◆ Exercise objective: Which lines of the records contain the word "delete"? Copy each one.

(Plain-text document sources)
────

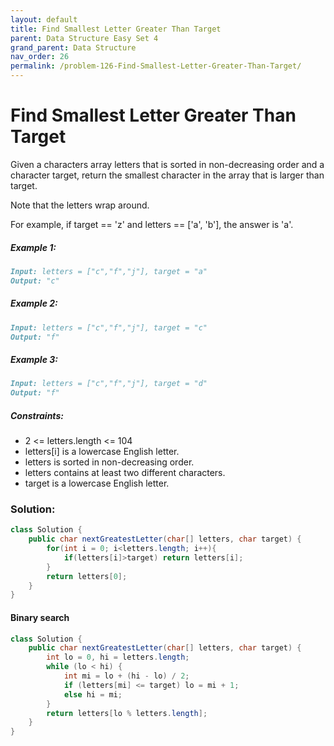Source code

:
 ```yaml
---
layout: default
title: Find Smallest Letter Greater Than Target
parent: Data Structure Easy Set 4
grand_parent: Data Structure
nav_order: 26
permalink: /problem-126-Find-Smallest-Letter-Greater-Than-Target/
---
```

# Find Smallest Letter Greater Than Target

Given a characters array letters that is sorted in non-decreasing order and a character target, return the smallest character in the array that is larger than target.

Note that the letters wrap around.

For example, if target == 'z' and letters == ['a', 'b'], the answer is 'a'.

##### Example 1:
```markdown
Input: letters = ["c","f","j"], target = "a"
Output: "c"
```
##### Example 2:
```markdown
Input: letters = ["c","f","j"], target = "c"
Output: "f"
```
##### Example 3:
```markdown
Input: letters = ["c","f","j"], target = "d"
Output: "f"
```
##### Constraints:
* 2 <= letters.length <= 104
* letters[i] is a lowercase English letter.
* letters is sorted in non-decreasing order.
* letters contains at least two different characters.
* target is a lowercase English letter.

### Solution:
```java
class Solution {
    public char nextGreatestLetter(char[] letters, char target) {
        for(int i = 0; i<letters.length; i++){
            if(letters[i]>target) return letters[i];
        }
        return letters[0];
    }
}
```
#### Binary search
```java
class Solution {
    public char nextGreatestLetter(char[] letters, char target) {
        int lo = 0, hi = letters.length;
        while (lo < hi) {
            int mi = lo + (hi - lo) / 2;
            if (letters[mi] <= target) lo = mi + 1;
            else hi = mi;
        }
        return letters[lo % letters.length];
    }
}
```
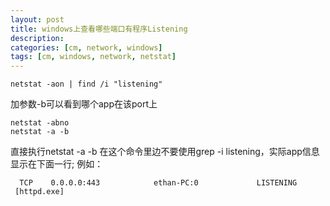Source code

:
 ```yaml
---
layout: post
title: windows上查看哪些端口有程序Listening
description: 
categories: [cm, network, windows]
tags: [cm, windows, network, netstat]
---
```


```
netstat -aon | find /i "listening"
```

加参数-b可以看到哪个app在该port上

```
netstat -abno
netstat -a -b
```

直接执行netstat -a -b   在这个命令里边不要使用grep -i listening，实际app信息显示在下面一行;
例如：

```
  TCP    0.0.0.0:443            ethan-PC:0             LISTENING
 [httpd.exe]
```


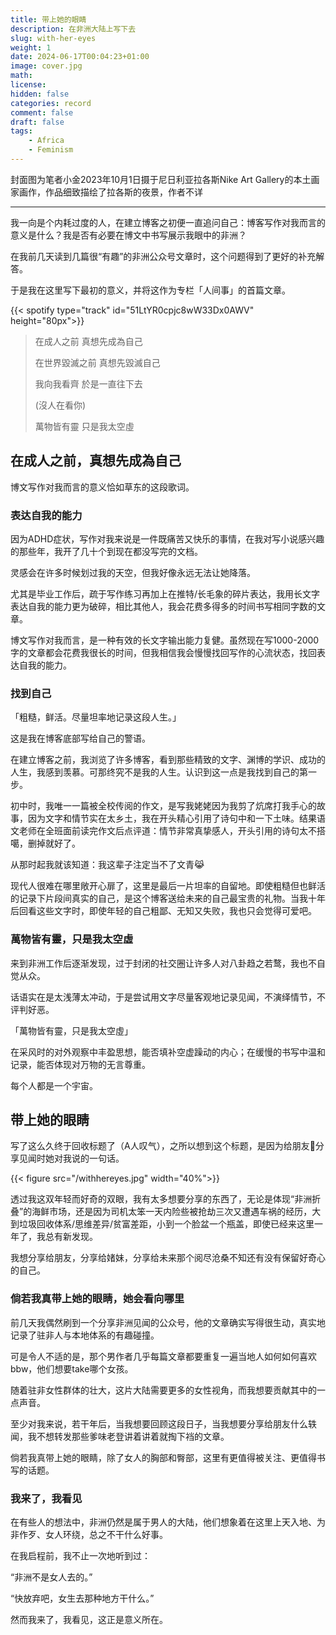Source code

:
 ```yaml
---
title: 带上她的眼睛
description: 在非洲大陆上写下去
slug: with-her-eyes
weight: 1
date: 2024-06-17T00:04:23+01:00
image: cover.jpg
math: 
license: 
hidden: false
categories: record
comment: false
draft: false
tags:
    - Africa
    - Feminism
---
```

封面图为笔者小金2023年10月1日摄于尼日利亚拉各斯Nike Art Gallery的本土画家画作，作品细致描绘了拉各斯的夜景，作者不详

---

我一向是个内耗过度的人，在建立博客之初便一直追问自己：博客写作对我而言的意义是什么？我是否有必要在博文中书写展示我眼中的非洲？

在我前几天读到几篇很“有趣”的非洲公众号文章时，这个问题得到了更好的补充解答。

于是我在这里写下最初的意义，并将这作为专栏「人间事」的首篇文章。

{{< spotify type="track" id="51LtYR0cpjc8wW33Dx0AWV" height="80px">}}

> 在成人之前 真想先成為自己
> 
> 在世界毀滅之前 真想先毀滅自己
>
> 我向我看齊 於是一直往下去 
>
> (沒人在看你)
>
> 萬物皆有靈 只是我太空虛

## 在成人之前，真想先成為自己

博文写作对我而言的意义恰如草东的这段歌词。

### 表达自我的能力

因为ADHD症状，写作对我来说是一件既痛苦又快乐的事情，在我对写小说感兴趣的那些年，我开了几十个到现在都没写完的文档。

灵感会在许多时候划过我的天空，但我好像永远无法让她降落。

尤其是毕业工作后，疏于写作练习再加上在推特/长毛象的碎片表达，我用长文字表达自我的能力更为破碎，相比其他人，我会花费多得多的时间书写相同字数的文章。

博文写作对我而言，是一种有效的长文字输出能力复健。虽然现在写1000-2000字的文章都会花费我很长的时间，但我相信我会慢慢找回写作的心流状态，找回表达自我的能力。

### 找到自己

「粗糙，鲜活。尽量坦率地记录这段人生。」

这是我在博客底部写给自己的警语。

在建立博客之前，我浏览了许多博客，看到那些精致的文字、渊博的学识、成功的人生，我感到羡慕。可那终究不是我的人生。认识到这一点是我找到自己的第一步。

初中时，我唯一一篇被全校传阅的作文，是写我姥姥因为我剪了炕席打我手心的故事，因为文字和情节实在太乡土，我在开头精心引用了诗句中和一下土味。结果语文老师在全班面前读完作文后点评道：情节非常真挚感人，开头引用的诗句太不搭噶，删掉就好了。

从那时起我就该知道：我这辈子注定当不了文青😹

现代人很难在哪里敞开心扉了，这里是最后一片坦率的自留地。即使粗糙但也鲜活的记录下片段间真实的自己，是这个博客送给未来的自己最宝贵的礼物。当我十年后回看这些文字时，即使年轻的自己粗鄙、无知又失败，我也只会觉得可爱吧。


### 萬物皆有靈，只是我太空虛

来到非洲工作后逐渐发现，过于封闭的社交圈让许多人对八卦趋之若鹜，我也不自觉从众。

话语实在是太浅薄太冲动，于是尝试用文字尽量客观地记录见闻，不演绎情节，不评判好恶。

「萬物皆有靈，只是我太空虛」

在采风时的对外观察中丰盈思想，能否填补空虚躁动的内心；在缓慢的书写中温和记录，能否体现对万物的无言尊重。

每个人都是一个宇宙。

## 带上她的眼睛

写了这么久终于回收标题了（A人叹气），之所以想到这个标题，是因为给朋友🌙分享见闻时她对我说的一句话。

{{< figure src="/withhereyes.jpg" width="40%">}}

透过我这双年轻而好奇的双眼，我有太多想要分享的东西了，无论是体现“非洲折叠”的海鲜市场，还是因为司机太笨一天内险些被抢劫三次又遭遇车祸的经历，大到垃圾回收体系/思维差异/贫富差距，小到一个脸盆一个瓶盖，即使已经来这里一年了，我总有新发现。

我想分享给朋友，分享给媎妹，分享给未来那个阅尽沧桑不知还有没有保留好奇心的自己。

### 倘若我真带上她的眼睛，她会看向哪里

前几天我偶然刷到一个分享非洲见闻的公众号，他的文章确实写得很生动，真实地记录了驻非人与本地体系的有趣碰撞。

可是令人不适的是，那个男作者几乎每篇文章都要重复一遍当地人如何如何喜欢bbw，他们想要take哪个女孩。

随着驻非女性群体的壮大，这片大陆需要更多的女性视角，而我想要贡献其中的一点声音。

至少对我来说，若干年后，当我想要回顾这段日子，当我想要分享给朋友什么轶闻，我不想转发那些爹味老登讲着讲着就掏下裆的文章。

倘若我真带上她的眼睛，除了女人的胸部和臀部，这里有更值得被关注、更值得书写的话题。

### 我来了，我看见

在有些人的想法中，非洲仍然是属于男人的大陆，他们想象着在这里上天入地、为非作歹、女人环绕，总之不干什么好事。

在我启程前，我不止一次地听到过：

“非洲不是女人去的。”

“快放弃吧，女生去那种地方干什么。”

然而我来了，我看见，这正是意义所在。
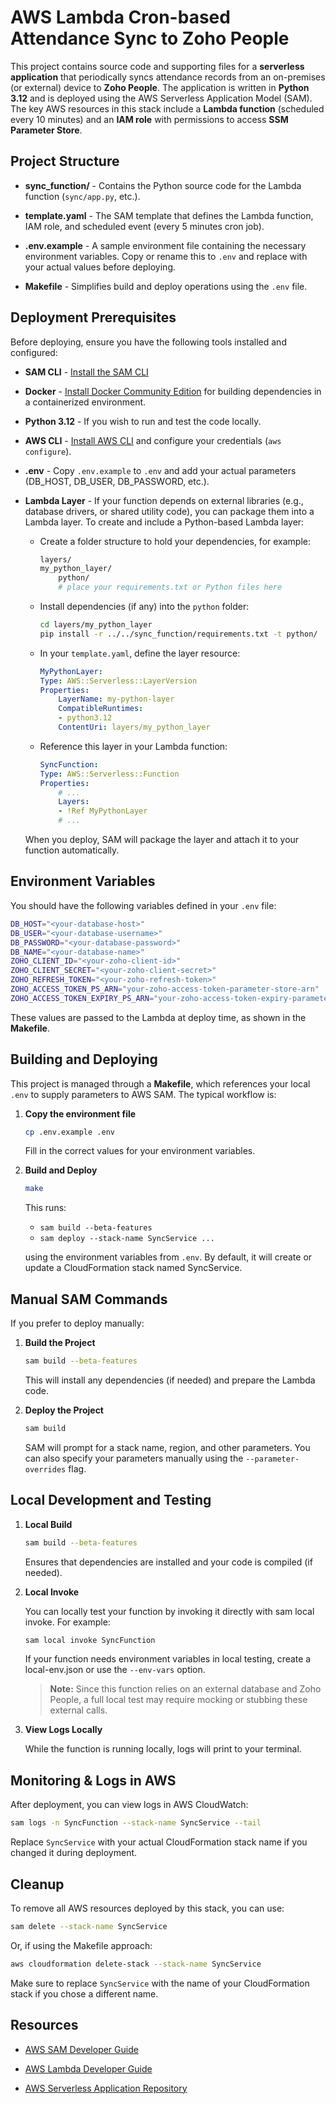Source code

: # AWS Lambda Cron-based Attendance Sync to Zoho People

This project contains source code and supporting files for a **serverless application** that periodically syncs attendance records from an on-premises (or external) device to **Zoho People**. The application is written in **Python 3.12** and is deployed using the AWS Serverless Application Model (SAM). The key AWS resources in this stack include a **Lambda function** (scheduled every 10 minutes) and an **IAM role** with permissions to access **SSM Parameter Store**.

## Project Structure

- **sync_function/** - Contains the Python source code for the Lambda function (`sync/app.py`, etc.).

- **template.yaml** - The SAM template that defines the Lambda function, IAM role, and scheduled event (every 5 minutes cron job).

- **.env.example** - A sample environment file containing the necessary environment variables. Copy or rename this to `.env` and replace with your actual values before deploying.

- **Makefile** - Simplifies build and deploy operations using the `.env` file.

## Deployment Prerequisites

Before deploying, ensure you have the following tools installed and configured:

- **SAM CLI** - [Install the SAM CLI](https://docs.aws.amazon.com/serverless-application-model/latest/developerguide/serverless-sam-cli-install.html)

- **Docker** - [Install Docker Community Edition](https://hub.docker.com/search/?type=edition&offering=community) for building dependencies in a containerized environment.

- **Python 3.12** - If you wish to run and test the code locally.

- **AWS CLI** - [Install AWS CLI](https://aws.amazon.com/cli/) and configure your credentials (`aws configure`).

- **.env** - Copy `.env.example` to `.env` and add your actual parameters (DB_HOST, DB_USER, DB_PASSWORD, etc.).

- **Lambda Layer** - If your function depends on external libraries (e.g., database drivers, or shared utility code), you can package them into a Lambda layer. To create and include a Python-based Lambda layer:

    - Create a folder structure to hold your dependencies, for example:
    
        ```bash
        layers/
        my_python_layer/
            python/
            # place your requirements.txt or Python files here
        ```

    - Install dependencies (if any) into the `python` folder:
        ```bash
        cd layers/my_python_layer
        pip install -r ../../sync_function/requirements.txt -t python/
        ```

    - In your `template.yaml`, define the layer resource:
        ```yaml
        MyPythonLayer:
        Type: AWS::Serverless::LayerVersion
        Properties:
            LayerName: my-python-layer
            CompatibleRuntimes:
            - python3.12
            ContentUri: layers/my_python_layer
        ```

    - Reference this layer in your Lambda function:
        ```yaml
        SyncFunction:
        Type: AWS::Serverless::Function
        Properties:
            # ...
            Layers:
            - !Ref MyPythonLayer
            # ...
        ```

    When you deploy, SAM will package the layer and attach it to your function automatically.

## Environment Variables

You should have the following variables defined in your `.env` file:

```bash
DB_HOST="<your-database-host>"
DB_USER="<your-database-username>"
DB_PASSWORD="<your-database-password>"
DB_NAME="<your-database-name>"
ZOHO_CLIENT_ID="<your-zoho-client-id>"
ZOHO_CLIENT_SECRET="<your-zoho-client-secret>"
ZOHO_REFRESH_TOKEN="<your-zoho-refresh-token>"
ZOHO_ACCESS_TOKEN_PS_ARN="your-zoho-access-token-parameter-store-arn"
ZOHO_ACCESS_TOKEN_EXPIRY_PS_ARN="your-zoho-access-token-expiry-parameter-store-arn"
```

These values are passed to the Lambda at deploy time, as shown in the **Makefile**.

## Building and Deploying

This project is managed through a **Makefile**, which references your local `.env` to supply parameters to AWS SAM. The typical workflow is:

1. **Copy the environment file**  

   ```bash
   cp .env.example .env
   ```

   Fill in the correct values for your environment variables.
2. **Build and Deploy**

    ```bash
    make
    ```

    This runs:

    - ```sam build --beta-features```
    - ```sam deploy --stack-name SyncService ...```

    using the environment variables from `.env`. By default, it will create or update a CloudFormation stack named SyncService.

## Manual SAM Commands

If you prefer to deploy manually:
1. **Build the Project**  

   ```bash
   sam build --beta-features
   ```

    This will install any dependencies (if needed) and prepare the Lambda code.
2. **Deploy the Project**

    ```bash
    sam build
    ```

    SAM will prompt for a stack name, region, and other parameters. You can also specify your parameters manually using the `--parameter-overrides` flag.

## Local Development and Testing
1. **Local Build** 

   ```bash
   sam build --beta-features
   ```

   Ensures that dependencies are installed and your code is compiled (if needed).
2. **Local Invoke**

    You can locally test your function by invoking it directly with sam local invoke. For example:
    
    ```bash
    sam local invoke SyncFunction
    ```
    
    If your function needs environment variables in local testing, create a local-env.json or use the `--env-vars` option.
    
    > **Note:** Since this function relies on an external database and Zoho People, a full local test may require mocking or stubbing these external calls.

3. **View Logs Locally**

    While the function is running locally, logs will print to your terminal.

## Monitoring & Logs in AWS
After deployment, you can view logs in AWS CloudWatch:

```bash
sam logs -n SyncFunction --stack-name SyncService --tail
```

Replace `SyncService` with your actual CloudFormation stack name if you changed it during deployment.

## Cleanup
To remove all AWS resources deployed by this stack, you can use:

```bash
sam delete --stack-name SyncService
```
    
Or, if using the Makefile approach:

```bash
aws cloudformation delete-stack --stack-name SyncService
```

Make sure to replace `SyncService` with the name of your CloudFormation stack if you chose a different name.

## Resources

- [AWS SAM Developer Guide](https://docs.aws.amazon.com/serverless-application-model/latest/developerguide/what-is-sam.html)

- [AWS Lambda Developer Guide](https://docs.aws.amazon.com/lambda/latest/dg/welcome.html)

- [AWS Serverless Application Repository](https://aws.amazon.com/serverless/serverlessrepo/)
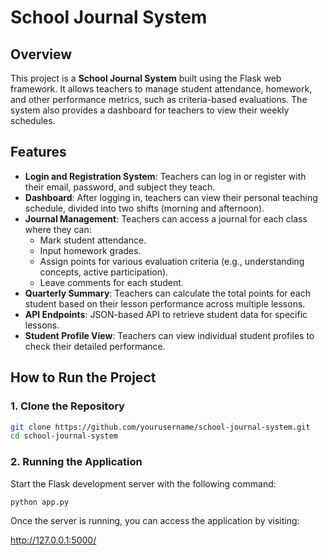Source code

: # School Journal System

## Overview

This project is a **School Journal System** built using the Flask web framework. It allows teachers to manage student attendance, homework, and other performance metrics, such as criteria-based evaluations. The system also provides a dashboard for teachers to view their weekly schedules.

## Features

- **Login and Registration System**: Teachers can log in or register with their email, password, and subject they teach.
- **Dashboard**: After logging in, teachers can view their personal teaching schedule, divided into two shifts (morning and afternoon).
- **Journal Management**: Teachers can access a journal for each class where they can:
  - Mark student attendance.
  - Input homework grades.
  - Assign points for various evaluation criteria (e.g., understanding concepts, active participation).
  - Leave comments for each student.
- **Quarterly Summary**: Teachers can calculate the total points for each student based on their lesson performance across multiple lessons.
- **API Endpoints**: JSON-based API to retrieve student data for specific lessons.
- **Student Profile View**: Teachers can view individual student profiles to check their detailed performance.

## How to Run the Project

### 1. Clone the Repository

```bash
git clone https://github.com/yourusername/school-journal-system.git
cd school-journal-system
```
### 2. Running the Application
Start the Flask development server with the following command:

```bash
python app.py
```
Once the server is running, you can access the application by visiting:

http://127.0.0.1:5000/
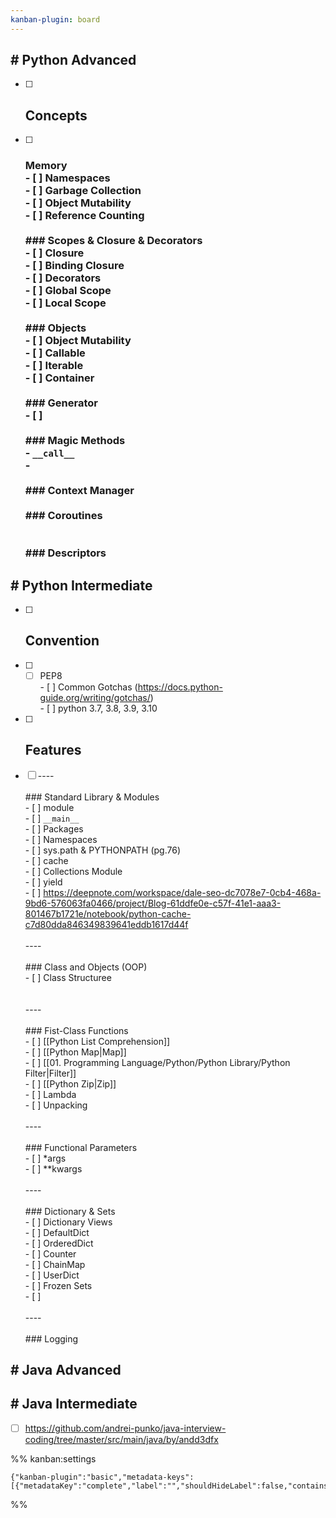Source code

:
 ```yaml
---
kanban-plugin: board
---
```


## # Python Advanced

- [ ] ## Concepts
- [ ] ### Memory<br>- [ ] Namespaces<br>- [ ] Garbage Collection<br>- [ ] Object Mutability<br>- [ ] Reference Counting<br><br>### Scopes & Closure & Decorators<br>- [ ] Closure<br>	- [ ] Binding Closure<br>- [ ] Decorators<br>- [ ] Global Scope<br>- [ ] Local Scope<br><br>### Objects<br>- [ ] Object Mutability<br>- [ ] Callable<br>- [ ] Iterable<br>- [ ] Container<br><br>### Generator<br>- [ ] <br><br>### Magic Methods<br>- `__call__`<br>-<br><br>### Context Manager<br><br>### Coroutines<br><br><br>### Descriptors


## # Python Intermediate

- [ ] ## Convention
- [ ] - [ ] PEP8<br>- [ ] Common Gotchas (https://docs.python-guide.org/writing/gotchas/)<br>- [ ] python 3.7, 3.8, 3.9, 3.10
- [ ] ## Features
- [ ] ----<br><br>### Standard Library & Modules<br>- [ ] module<br>- [ ] `__main__`<br>- [ ] Packages<br>- [ ] Namespaces<br>- [ ] sys.path & PYTHONPATH (pg.76)<br>- [ ] cache<br>- [ ] Collections Module<br>- [ ] yield<br>- [ ] https://deepnote.com/workspace/dale-seo-dc7078e7-0cb4-468a-9bd6-576063fa0466/project/Blog-61ddfe0e-c57f-41e1-aaa3-801467b1721e/notebook/python-cache-c7d80dda846349839641eddb1617d44f<br><br>----<br><br>### Class and Objects (OOP)<br>- [ ] Class Structuree<br><br><br>----<br><br>### Fist-Class Functions<br>- [ ] [[Python List Comprehension]]<br>	- [ ] [[Python Map|Map]]<br>	- [ ] [[01. Programming Language/Python/Python Library/Python Filter|Filter]]<br>	- [ ] [[Python Zip|Zip]]<br>- [ ] Lambda<br>- [ ] Unpacking<br><br>----<br><br>### Functional Parameters<br>- [ ] *args<br>- [ ] **kwargs<br><br>----<br><br>### Dictionary & Sets<br>- [ ] Dictionary Views<br>- [ ] DefaultDict<br>- [ ] OrderedDict<br>- [ ] Counter<br>- [ ] ChainMap<br>- [ ] UserDict<br>- [ ] Frozen Sets<br>- [ ] <br><br>----<br><br>### Logging


## # Java Advanced



## # Java Intermediate

- [ ] https://github.com/andrei-punko/java-interview-coding/tree/master/src/main/java/by/andd3dfx




%% kanban:settings
```
{"kanban-plugin":"basic","metadata-keys":[{"metadataKey":"complete","label":"","shouldHideLabel":false,"containsMarkdown":false}]}
```
%%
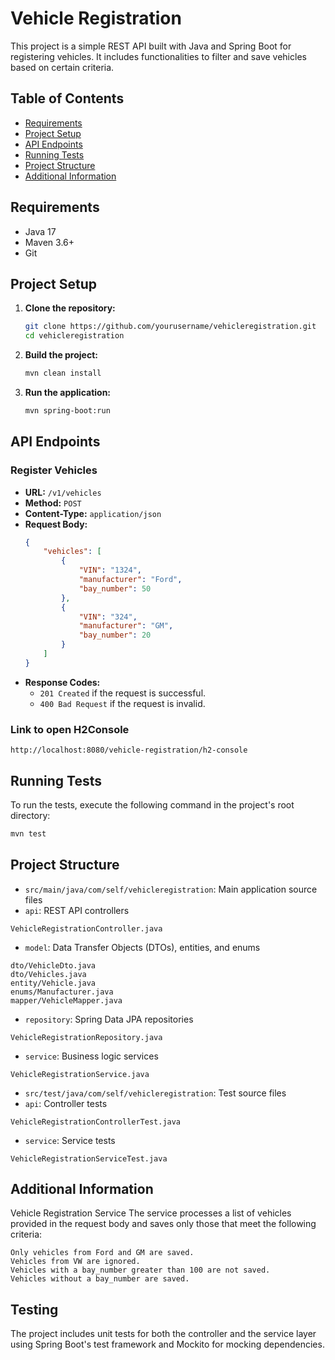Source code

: # Vehicle Registration

This project is a simple REST API built with Java and Spring Boot for registering vehicles. It includes functionalities to filter and save vehicles based on certain criteria.

## Table of Contents
- [Requirements](#requirements)
- [Project Setup](#project-setup)
- [API Endpoints](#api-endpoints)
- [Running Tests](#running-tests)
- [Project Structure](#project-structure)
- [Additional Information](#additional-information)


## Requirements

- Java 17
- Maven 3.6+
- Git

## Project Setup

1. **Clone the repository:**
    ```sh
    git clone https://github.com/yourusername/vehicleregistration.git
    cd vehicleregistration
    ```

2. **Build the project:**
    ```sh
    mvn clean install
    ```

3. **Run the application:**
    ```sh
    mvn spring-boot:run
    ```

## API Endpoints

### Register Vehicles

- **URL:** `/v1/vehicles`
- **Method:** `POST`
- **Content-Type:** `application/json`
- **Request Body:**
    ```json
    {
        "vehicles": [
            {
                "VIN": "1324",
                "manufacturer": "Ford",
                "bay_number": 50
            },
            {
                "VIN": "324",
                "manufacturer": "GM",
                "bay_number": 20
            }
        ]
    }
    ```
- **Response Codes:**
    - `201 Created` if the request is successful.
    - `400 Bad Request` if the request is invalid.

### Link to open H2Console
```
http://localhost:8080/vehicle-registration/h2-console
```
## Running Tests

To run the tests, execute the following command in the project's root directory:

```sh
mvn test
```

## Project Structure
- `src/main/java/com/self/vehicleregistration`: Main application source files
- `api`: REST API controllers
```
VehicleRegistrationController.java
```
- `model`: Data Transfer Objects (DTOs), entities, and enums 
```
dto/VehicleDto.java
dto/Vehicles.java
entity/Vehicle.java
enums/Manufacturer.java
mapper/VehicleMapper.java
```
- `repository`: Spring Data JPA repositories
```
VehicleRegistrationRepository.java
```
- `service`: Business logic services
```
VehicleRegistrationService.java
```
- `src/test/java/com/self/vehicleregistration`: Test source files
- `api`: Controller tests
```
VehicleRegistrationControllerTest.java
```
- `service`: Service tests
```
VehicleRegistrationServiceTest.java
```


## Additional Information
Vehicle Registration Service
The service processes a list of vehicles provided in the request body and saves only those that meet the following criteria:
```
Only vehicles from Ford and GM are saved.
Vehicles from VW are ignored.
Vehicles with a bay_number greater than 100 are not saved.
Vehicles without a bay_number are saved.
```

## Testing
The project includes unit tests for both the controller and the service layer using Spring Boot's test framework and Mockito for mocking dependencies.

────

◆ Answer to this problem:
sam delete --stack-name SyncService
aws cloudformation delete-stack --stack-name SyncService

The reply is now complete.